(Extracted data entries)
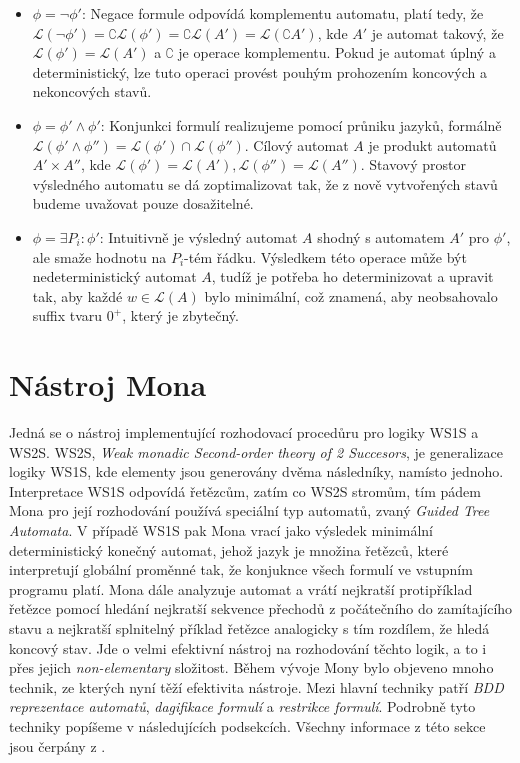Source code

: \begin{itemize}
    \item $\phi = \neg \phi'$: Negace formule odpovídá komplementu automatu, platí tedy, že $ \mathcal{L}(\neg \phi') = \complement \mathcal{L}(\phi') = \complement \mathcal{L}(A') = \mathcal{L}(\complement A') $, kde $A'$ je automat takový, že $ \mathcal{L}(\phi') = \mathcal{L}(A') $ a $\complement$ je operace komplementu. Pokud je automat úplný a deterministický, lze tuto operaci provést pouhým prohozením koncových a nekoncových stavů.
    \item $\phi = \phi' \wedge \phi'$: Konjunkci formulí realizujeme pomocí průniku jazyků, formálně $ \mathcal{L}(\phi' \wedge \phi'') = \mathcal{L}(\phi') \cap \mathcal{L}(\phi'') $. Cílový automat $A$ je produkt automatů $ A' \times A'' $, kde $ \mathcal{L}(\phi') = \mathcal{L}(A'), \mathcal{L}(\phi'') = \mathcal{L}(A'') $. Stavový prostor výsledného automatu se dá zoptimalizovat tak, že z nově vytvořených stavů budeme uvažovat pouze dosažitelné.
    \item $\phi = \exists P_i: \phi'$: Intuitivně je výsledný automat $A$ shodný s automatem $A'$ pro $\phi'$, ale smaže hodnotu na $P_i$-tém řádku. Výsledkem této operace může být nedeterministický automat $A$, tudíž je potřeba ho determinizovat a upravit tak, aby každé $w \in \mathcal{L}(A)$ bylo minimální, což znamená, aby neobsahovalo suffix tvaru $0^+$, který je zbytečný.
\end{itemize}


\section{Nástroj Mona}

Jedná se o nástroj implementující rozhodovací procedůru pro logiky WS1S a WS2S. WS2S, \textit{Weak monadic Second-order theory of 2 Succesors}, je generalizace logiky WS1S, kde elementy jsou generovány dvěma následníky, namísto jednoho. Interpretace WS1S odpovídá řetězcům, zatím co WS2S stromům, tím pádem Mona pro její rozhodování používá speciální typ automatů, zvaný \textit{Guided Tree Automata}. V případě WS1S pak Mona vrací jako výsledek minimální deterministický konečný automat, jehož jazyk je množina řetězců, které interpretují globální proměnné tak, že konjuknce všech formulí ve vstupním programu platí.
Mona dále analyzuje automat a vrátí nejkratší protipříklad řetězce pomocí hledání nejkratší sekvence přechodů z počátečního do zamítajícího stavu a nejkratší splnitelný příklad řetězce analogicky s tím rozdílem, že hledá koncový stav. Jde o velmi efektivní nástroj na rozhodování těchto logik, a to i přes jejich \textit{non-elementary} složitost. Během vývoje Mony bylo objeveno mnoho technik, ze kterých nyní těží efektivita nástroje. Mezi hlavní techniky patří \textit{BDD reprezentace automatů}, \textit{dagifikace formulí} a \textit{restrikce formulí}. Podrobně tyto techniky popíšeme v následujících podsekcích. Všechny informace z této sekce jsou čerpány z \cite{mona_manual,mona_impl_sec,mona_new_tech,mona_restrictions,mona_log_aut_conn}.

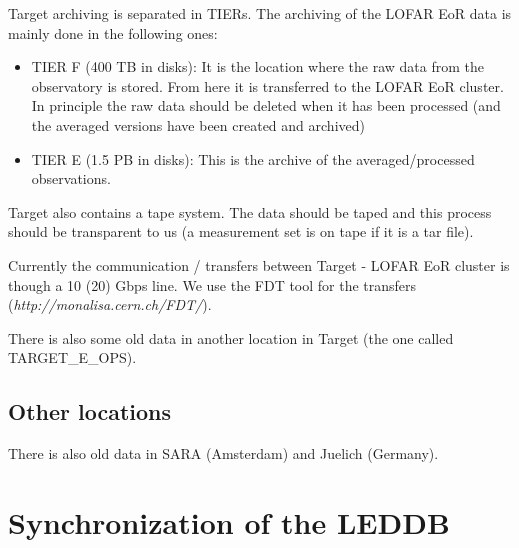 \documentclass[a4paper,11pt]{article}
\begin{document}
Target archiving is separated in TIERs. The archiving of the LOFAR EoR data is mainly done in the following ones:

\begin{itemize}
	\item TIER F (400 TB in disks): It is the location where the raw data from the observatory is stored. From here it is transferred to the LOFAR EoR cluster. In principle the raw data should be deleted when it has been processed (and the averaged versions have been created and archived)
	\item TIER E (1.5 PB in disks): This is the archive of the averaged/processed observations.
\end{itemize} 

Target also contains a tape system. The data should be taped and this process should be transparent to us (a measurement set is on tape if it is a tar file).

Currently the communication / transfers between Target - LOFAR EoR cluster is though a 10 (20) Gbps line. We use the FDT tool for the transfers (\textit{http://monalisa.cern.ch/FDT/}).

There is also some old data in another location in Target (the one called TARGET\_E\_OPS).

\subsection{Other locations}

There is also old data in SARA (Amsterdam) and Juelich (Germany).

\section{Synchronization of the LEDDB}
\end{document}
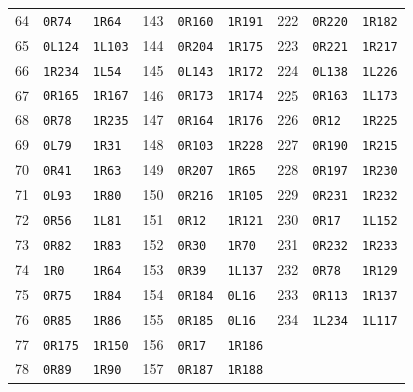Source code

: \begin{longtable}{rll@{\qquad}rll@{\qquad}rll}
64 & \texttt{0R74} & \texttt{1R64} & 143 & \texttt{0R160} & \texttt{1R191} & 222 & \texttt{0R220} & \texttt{1R182}\\
65 & \texttt{0L124} & \texttt{1L103} & 144 & \texttt{0R204} & \texttt{1R175} & 223 & \texttt{0R221} & \texttt{1R217}\\
66 & \texttt{1R234} & \texttt{1L54} & 145 & \texttt{0L143} & \texttt{1R172} & 224 & \texttt{0L138} & \texttt{1L226}\\
67 & \texttt{0R165} & \texttt{1R167} & 146 & \texttt{0R173} & \texttt{1R174} & 225 & \texttt{0R163} & \texttt{1L173}\\
68 & \texttt{0R78} & \texttt{1R235} & 147 & \texttt{0R164} & \texttt{1R176} & 226 & \texttt{0R12} & \texttt{1R225}\\
69 & \texttt{0L79} & \texttt{1R31} & 148 & \texttt{0R103} & \texttt{1R228} & 227 & \texttt{0R190} & \texttt{1R215}\\
70 & \texttt{0R41} & \texttt{1R63} & 149 & \texttt{0R207} & \texttt{1R65} & 228 & \texttt{0R197} & \texttt{1R230}\\
71 & \texttt{0L93} & \texttt{1R80} & 150 & \texttt{0R216} & \texttt{1R105} & 229 & \texttt{0R231} & \texttt{1R232}\\
72 & \texttt{0R56} & \texttt{1L81} & 151 & \texttt{0R12} & \texttt{1R121} & 230 & \texttt{0R17} & \texttt{1L152}\\
73 & \texttt{0R82} & \texttt{1R83} & 152 & \texttt{0R30} & \texttt{1R70} & 231 & \texttt{0R232} & \texttt{1R233}\\
74 & \texttt{1R0} & \texttt{1R64} & 153 & \texttt{0R39} & \texttt{1L137} & 232 & \texttt{0R78} & \texttt{1R129}\\
75 & \texttt{0R75} & \texttt{1R84} & 154 & \texttt{0R184} & \texttt{0L16} & 233 & \texttt{0R113} & \texttt{1R137}\\
76 & \texttt{0R85} & \texttt{1R86} & 155 & \texttt{0R185} & \texttt{0L16} & 234 & \texttt{1L234} & \texttt{1L117}\\
77 & \texttt{0R175} & \texttt{1R150} & 156 & \texttt{0R17} & \texttt{1R186} &  &  & \\
78 & \texttt{0R89} & \texttt{1R90} & 157 & \texttt{0R187} & \texttt{1R188} &  &  & \\
\end{longtable}
\endgroup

What to produce - With the pictures left out, write out all of the data exactly.

Output -
Source code

: \begin{itemize}
    \item $\phi = \neg \phi'$: Negace formule odpovídá komplementu automatu, platí tedy, že $ \mathcal{L}(\neg \phi') = \complement \mathcal{L}(\phi') = \complement \mathcal{L}(A') = \mathcal{L}(\complement A') $, kde $A'$ je automat takový, že $ \mathcal{L}(\phi') = \mathcal{L}(A') $ a $\complement$ je operace komplementu. Pokud je automat úplný a deterministický, lze tuto operaci provést pouhým prohozením koncových a nekoncových stavů.
    \item $\phi = \phi' \wedge \phi'$: Konjunkci formulí realizujeme pomocí průniku jazyků, formálně $ \mathcal{L}(\phi' \wedge \phi'') = \mathcal{L}(\phi') \cap \mathcal{L}(\phi'') $. Cílový automat $A$ je produkt automatů $ A' \times A'' $, kde $ \mathcal{L}(\phi') = \mathcal{L}(A'), \mathcal{L}(\phi'') = \mathcal{L}(A'') $. Stavový prostor výsledného automatu se dá zoptimalizovat tak, že z nově vytvořených stavů budeme uvažovat pouze dosažitelné.
    \item $\phi = \exists P_i: \phi'$: Intuitivně je výsledný automat $A$ shodný s automatem $A'$ pro $\phi'$, ale smaže hodnotu na $P_i$-tém řádku. Výsledkem této operace může být nedeterministický automat $A$, tudíž je potřeba ho determinizovat a upravit tak, aby každé $w \in \mathcal{L}(A)$ bylo minimální, což znamená, aby neobsahovalo suffix tvaru $0^+$, který je zbytečný.
\end{itemize}


\section{Nástroj Mona}

Jedná se o nástroj implementující rozhodovací procedůru pro logiky WS1S a WS2S. WS2S, \textit{Weak monadic Second-order theory of 2 Succesors}, je generalizace logiky WS1S, kde elementy jsou generovány dvěma následníky, namísto jednoho. Interpretace WS1S odpovídá řetězcům, zatím co WS2S stromům, tím pádem Mona pro její rozhodování používá speciální typ automatů, zvaný \textit{Guided Tree Automata}. V případě WS1S pak Mona vrací jako výsledek minimální deterministický konečný automat, jehož jazyk je množina řetězců, které interpretují globální proměnné tak, že konjuknce všech formulí ve vstupním programu platí.
Mona dále analyzuje automat a vrátí nejkratší protipříklad řetězce pomocí hledání nejkratší sekvence přechodů z počátečního do zamítajícího stavu a nejkratší splnitelný příklad řetězce analogicky s tím rozdílem, že hledá koncový stav. Jde o velmi efektivní nástroj na rozhodování těchto logik, a to i přes jejich \textit{non-elementary} složitost. Během vývoje Mony bylo objeveno mnoho technik, ze kterých nyní těží efektivita nástroje. Mezi hlavní techniky patří \textit{BDD reprezentace automatů}, \textit{dagifikace formulí} a \textit{restrikce formulí}. Podrobně tyto techniky popíšeme v následujících podsekcích. Všechny informace z této sekce jsou čerpány z \cite{mona_manual,mona_impl_sec,mona_new_tech,mona_restrictions,mona_log_aut_conn}.

 \documentclass[a4paper,11pt]{article}
\begin{document}
Target archiving is separated in TIERs. The archiving of the LOFAR EoR data is mainly done in the following ones:

\begin{itemize}
	\item TIER F (400 TB in disks): It is the location where the raw data from the observatory is stored. From here it is transferred to the LOFAR EoR cluster. In principle the raw data should be deleted when it has been processed (and the averaged versions have been created and archived)
	\item TIER E (1.5 PB in disks): This is the archive of the averaged/processed observations.
\end{itemize} 

Target also contains a tape system. The data should be taped and this process should be transparent to us (a measurement set is on tape if it is a tar file).

Currently the communication / transfers between Target - LOFAR EoR cluster is though a 10 (20) Gbps line. We use the FDT tool for the transfers (\textit{http://monalisa.cern.ch/FDT/}).

There is also some old data in another location in Target (the one called TARGET\_E\_OPS).

\subsection{Other locations}

There is also old data in SARA (Amsterdam) and Juelich (Germany).

\section{Synchronization of the LEDDB}
\end{document}
Source code

: \begin{longtable}{rll@{\qquad}rll@{\qquad}rll}
64 & \texttt{0R74} & \texttt{1R64} & 143 & \texttt{0R160} & \texttt{1R191} & 222 & \texttt{0R220} & \texttt{1R182}\\
65 & \texttt{0L124} & \texttt{1L103} & 144 & \texttt{0R204} & \texttt{1R175} & 223 & \texttt{0R221} & \texttt{1R217}\\
66 & \texttt{1R234} & \texttt{1L54} & 145 & \texttt{0L143} & \texttt{1R172} & 224 & \texttt{0L138} & \texttt{1L226}\\
67 & \texttt{0R165} & \texttt{1R167} & 146 & \texttt{0R173} & \texttt{1R174} & 225 & \texttt{0R163} & \texttt{1L173}\\
68 & \texttt{0R78} & \texttt{1R235} & 147 & \texttt{0R164} & \texttt{1R176} & 226 & \texttt{0R12} & \texttt{1R225}\\
69 & \texttt{0L79} & \texttt{1R31} & 148 & \texttt{0R103} & \texttt{1R228} & 227 & \texttt{0R190} & \texttt{1R215}\\
70 & \texttt{0R41} & \texttt{1R63} & 149 & \texttt{0R207} & \texttt{1R65} & 228 & \texttt{0R197} & \texttt{1R230}\\
71 & \texttt{0L93} & \texttt{1R80} & 150 & \texttt{0R216} & \texttt{1R105} & 229 & \texttt{0R231} & \texttt{1R232}\\
72 & \texttt{0R56} & \texttt{1L81} & 151 & \texttt{0R12} & \texttt{1R121} & 230 & \texttt{0R17} & \texttt{1L152}\\
73 & \texttt{0R82} & \texttt{1R83} & 152 & \texttt{0R30} & \texttt{1R70} & 231 & \texttt{0R232} & \texttt{1R233}\\
74 & \texttt{1R0} & \texttt{1R64} & 153 & \texttt{0R39} & \texttt{1L137} & 232 & \texttt{0R78} & \texttt{1R129}\\
75 & \texttt{0R75} & \texttt{1R84} & 154 & \texttt{0R184} & \texttt{0L16} & 233 & \texttt{0R113} & \texttt{1R137}\\
76 & \texttt{0R85} & \texttt{1R86} & 155 & \texttt{0R185} & \texttt{0L16} & 234 & \texttt{1L234} & \texttt{1L117}\\
77 & \texttt{0R175} & \texttt{1R150} & 156 & \texttt{0R17} & \texttt{1R186} &  &  & \\
78 & \texttt{0R89} & \texttt{1R90} & 157 & \texttt{0R187} & \texttt{1R188} &  &  & \\
\end{longtable}
\endgroup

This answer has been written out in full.